I have not being able to reproduce this locally but I've asked my coworkers for a reproduction uasecase.

DonIsaac commented 1 week ago

@Raynos thanks for the details. I will start debugging this once I have a file I can reproduce on.

Raynos commented 1 week ago

one file that disappeared is workspaces/metrics-exporter/src/metadataQueue.ts when I hadn't touched anything in that workspace

coworker mentioned a file was truncated in a directory he has not touched on his branch.

Raynos commented 1 week ago

and it's flaky hard to reproduce.

Raynos commented 1 week ago

Happened to me too, it randomly deleted

workspaces/pipeline/src/memo/ram-memo.ts
Raynos commented 1 week ago

I'm running it in a loop and it deleted 5/6 random files :(

Raynos commented 1 week ago

https://github.com/PabloSzx/graphql-ez/tree/jake/reproduction

And

$ while true ; do npm run lint:fix ; done

Will reproduce it ; you should run pnpm install in this repo as its pnpm; not npm.

DonIsaac commented 1 week ago

@Raynos what OS are you and your colleagues using?

DonIsaac commented 1 week ago

...and is this how you guys run oxlint??

DonIsaac commented 1 week ago

Tl;Dr

This was weird. I think I found a way to make this stop happening, but I could not figure out or solve the underlying issue. Either way, I'll have a PR out after I finish writing this out.

Longer Version

So this bug was weird. My initial thought was "oh, maybe a deletion fix is getting applied to the whole file, or there's a bug in the fix merging or something". So I added an assertion after the new source file has been built.

// oxc_linter/src/service.rs line 268
let fix_result = Fixer::new(source_text, messages).fix();
assert(!fix_result.fixed_code.is_empty();

The assertion never panicked, and files kept getting deleted. What gives?

My next thought is that maybe something isn't getting flushed somewhere. So I replaced the line that writes the fixed source

// before
fs::write(path, fix_result.fixed_code.as_bytes()).unwrap()

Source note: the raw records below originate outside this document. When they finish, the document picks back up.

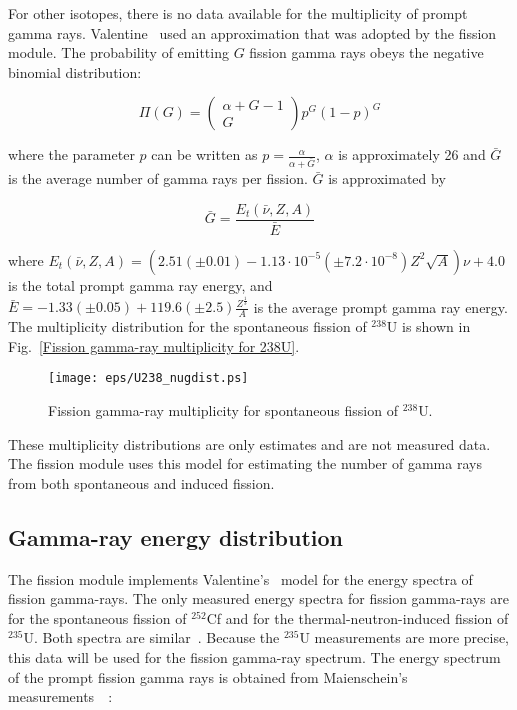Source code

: \documentclass[11pt]{article}
\begin{document}
For other isotopes, there is no data available for the multiplicity of
prompt gamma rays.  Valentine~\cite{Valentine 2001} used an
approximation that was adopted by the fission module.  The probability
of emitting $G$ fission gamma rays obeys the negative binomial
distribution:

\begin{equation}
\Pi(G)=\left(\begin{array}{c} \alpha+G-1 \\ G \end{array} \right) p^G(1-p)^G
\end{equation}

where the parameter $p$ can be written as
$p=\frac{\alpha}{\alpha+\bar{G}}$, $\alpha$ is approximately 26 and
$\bar{G}$ is the average number of gamma rays per fission.  $\bar{G}$
is approximated by

\begin{equation}
\bar{G} = \frac{E_t(\bar{\nu}, Z, A)}{\bar{E}}
\end{equation}

where $E_t(\bar{\nu}, Z,
A)=(2.51(\pm0.01)-1.13\cdot10^{-5}(\pm7.2\cdot10^{-8})Z^2\sqrt{A})\nu+4.0$
is the total prompt gamma ray energy, and $\bar{E} =
-1.33(\pm0.05)+119.6(\pm2.5)\frac{Z^{\frac{1}{3}}}{A}$ is the average
prompt gamma ray energy.  The multiplicity distribution for the
spontaneous fission of $^{238}$U is shown in Fig.~\ref{Fission
gamma-ray multiplicity for 238U}.

\begin{figure}[ht]
\begin{center}
\texttt{[image: eps/U238\_nugdist.ps]}
\end{center}
\caption{Fission gamma-ray multiplicity for spontaneous fission of $^{238}$U.}
\label{Fission gamma-ray multiplicity for 238U}
\end{figure}

These multiplicity distributions are only estimates and are not
measured data.  The fission module uses this model for estimating the
number of gamma rays from both spontaneous and induced fission.

\subsection{Gamma-ray energy distribution}

The fission module implements Valentine's~\cite{Valentine 2000} model
for the energy spectra of fission gamma-rays.  The only measured
energy spectra for fission gamma-rays are for the spontaneous fission
of $^{252}$Cf and for the thermal-neutron-induced fission of $^{235}$U.
Both spectra are similar~\cite{Wagemans 1991}.  Because the $^{235}$U
measurements are more precise, this data will be used for the fission
gamma-ray spectrum.  The energy spectrum of the prompt fission gamma
rays is obtained from Maienschein's measurements~\cite{Maienschein
1958}~\cite{Goldstein 1959}:
\end{document}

With something that forces a blocking write-through to disk, using man 2 fsync

let mut file = File::create(path).unwrap();
file.write_all(fix_result.fixed_code.as_bytes()).unwrap();
file.flush().unwrap(); // for good measure
file.sync_all().unwrap();

When I tried that, oxlint went from 20m to 200ms, but still files kept getting deleted. And here is where I got confused.

This lead me down a rabbit hole of the weirdness and brokenness of close, especially in Rust, where close will silently fail (for example, if a system interrupt is sent while you're trying to close).

So what if we closed it ourselves?

unsafe {
  let exit = libc::close(file.into_raw_fd());
  assert_eq!(exit, 0);
}

And you know what? THAT DIDN'T WORK EITHER! can you tell this is driving me a little mad?

Finally, thankfully, I found a workable solution. It does not address any of the above-mentioned issues or weirdness, but it should work. Basically, the lint Runtime is always writing fixed content, _even if no fixes have been applied. This basically means that if you have --fix set, all files will have their content re-written whether or not any changes were actually made. This seems to solve the problem.

Sorry for the long reply, that was 2 hours of my life and I had to get it off my chest.

Raynos commented 1 week ago

@Raynos what OS are you and your colleagues using?

Mostly macintosh / macbooks, maybe one ubuntu linux user.

We don't run oxlint in a loop but yes the npm run lint:fix command is what we are running.

Raynos commented 1 week ago

I used the loop example to eventually reproduce the flaky behavior of file truncation.

Raynos commented 1 week ago

So i'm curious what happens if you do apply the fix to all files, but at the end of the program, instead of exiting the cli, you sleep for 10milliseconds.

Whether that will stop the behavior of empty buffer being written to the files.

Like is the problem here that writing the same content to the file plus flaky close behavior plus an efficient binary that at the end of the program writes to all the files, writes to stdout and exits the process cleanly leaves some file descriptors in a nonflushed / bad state.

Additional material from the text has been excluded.